Agudath Israel Weighs In on Health Care Reform

Orthodox Group Urges Respect for Religious Rights Of Patients, Providers, Employers


WASHINGTON, D.C. - Lauding the idea of universal health coverage but warning about the challenges that health care reform may pose in the realm of religious rights, Agudath Israel of America's Washington Office director and counsel, Rabbi Abba Cohen, laid out his organization's perspective in a letter addressed to President Barack Obama, and copied to Congressional leaders and Health and Human Services Secretary Kathleen Sebelius.
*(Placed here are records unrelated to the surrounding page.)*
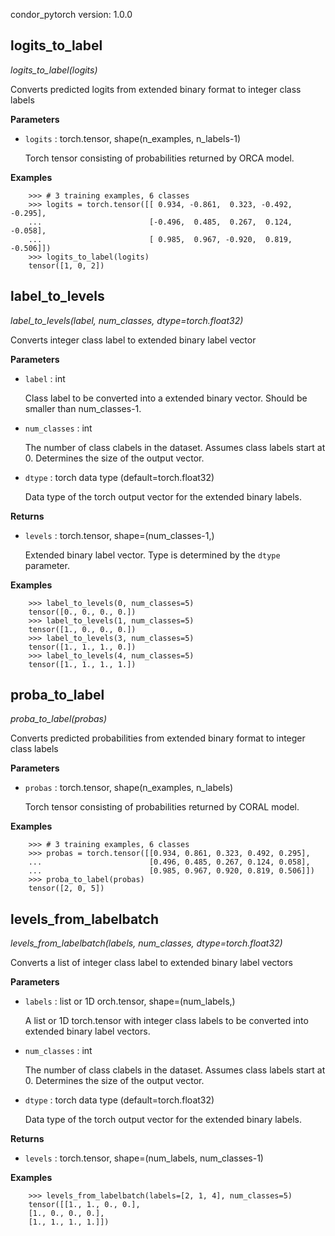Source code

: condor_pytorch version: 1.0.0
## logits_to_label

*logits_to_label(logits)*

Converts predicted logits from extended binary format
    to integer class labels

**Parameters**

- `logits` : torch.tensor, shape(n_examples, n_labels-1)

    Torch tensor consisting of probabilities returned by ORCA model.

**Examples**

```
    >>> # 3 training examples, 6 classes
    >>> logits = torch.tensor([[ 0.934, -0.861,  0.323, -0.492, -0.295],
    ...                        [-0.496,  0.485,  0.267,  0.124, -0.058],
    ...                        [ 0.985,  0.967, -0.920,  0.819, -0.506]])
    >>> logits_to_label(logits)
    tensor([1, 0, 2])
```

## label_to_levels

*label_to_levels(label, num_classes, dtype=torch.float32)*

Converts integer class label to extended binary label vector

**Parameters**

- `label` : int

    Class label to be converted into a extended
    binary vector. Should be smaller than num_classes-1.


- `num_classes` : int

    The number of class clabels in the dataset. Assumes
    class labels start at 0. Determines the size of the
    output vector.


- `dtype` : torch data type (default=torch.float32)

    Data type of the torch output vector for the
    extended binary labels.

**Returns**

- `levels` : torch.tensor, shape=(num_classes-1,)

    Extended binary label vector. Type is determined
    by the `dtype` parameter.

**Examples**

```
    >>> label_to_levels(0, num_classes=5)
    tensor([0., 0., 0., 0.])
    >>> label_to_levels(1, num_classes=5)
    tensor([1., 0., 0., 0.])
    >>> label_to_levels(3, num_classes=5)
    tensor([1., 1., 1., 0.])
    >>> label_to_levels(4, num_classes=5)
    tensor([1., 1., 1., 1.])
```

## proba_to_label

*proba_to_label(probas)*

Converts predicted probabilities from extended binary format
    to integer class labels

**Parameters**

- `probas` : torch.tensor, shape(n_examples, n_labels)

    Torch tensor consisting of probabilities returned by CORAL model.

**Examples**

```
    >>> # 3 training examples, 6 classes
    >>> probas = torch.tensor([[0.934, 0.861, 0.323, 0.492, 0.295],
    ...                        [0.496, 0.485, 0.267, 0.124, 0.058],
    ...                        [0.985, 0.967, 0.920, 0.819, 0.506]])
    >>> proba_to_label(probas)
    tensor([2, 0, 5])
```

## levels_from_labelbatch

*levels_from_labelbatch(labels, num_classes, dtype=torch.float32)*

Converts a list of integer class label to extended binary label vectors

**Parameters**

- `labels` : list or 1D orch.tensor, shape=(num_labels,)

    A list or 1D torch.tensor with integer class labels
    to be converted into extended binary label vectors.


- `num_classes` : int

    The number of class clabels in the dataset. Assumes
    class labels start at 0. Determines the size of the
    output vector.


- `dtype` : torch data type (default=torch.float32)

    Data type of the torch output vector for the
    extended binary labels.

**Returns**

- `levels` : torch.tensor, shape=(num_labels, num_classes-1)


**Examples**

```
    >>> levels_from_labelbatch(labels=[2, 1, 4], num_classes=5)
    tensor([[1., 1., 0., 0.],
    [1., 0., 0., 0.],
    [1., 1., 1., 1.]])
```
The letter calls "universal coverage" a "worthy goal" and the fact that tens of millions of Americans reportedly have no health coverage "unacceptable." At the same time, it expresses concern that the cost-cutting measures designed to achieve universal coverage could result in diminished medical options for patients, and might undermine the centrality of the patient-doctor relationship.

Those concerns, according to Agudath Israel, must be considered in light of the fact that, for Orthodox Jews and millions of Americans of all faiths, "the preservation of life and the promotion of good health and well-being are religious imperatives." This insight, writes Rabbi Cohen, "adds an important new dimension to the debate over health care policy" - a debate that has taken center stage in the public arena as legislation seeking to overhaul health care in the United States is being considered by Congress.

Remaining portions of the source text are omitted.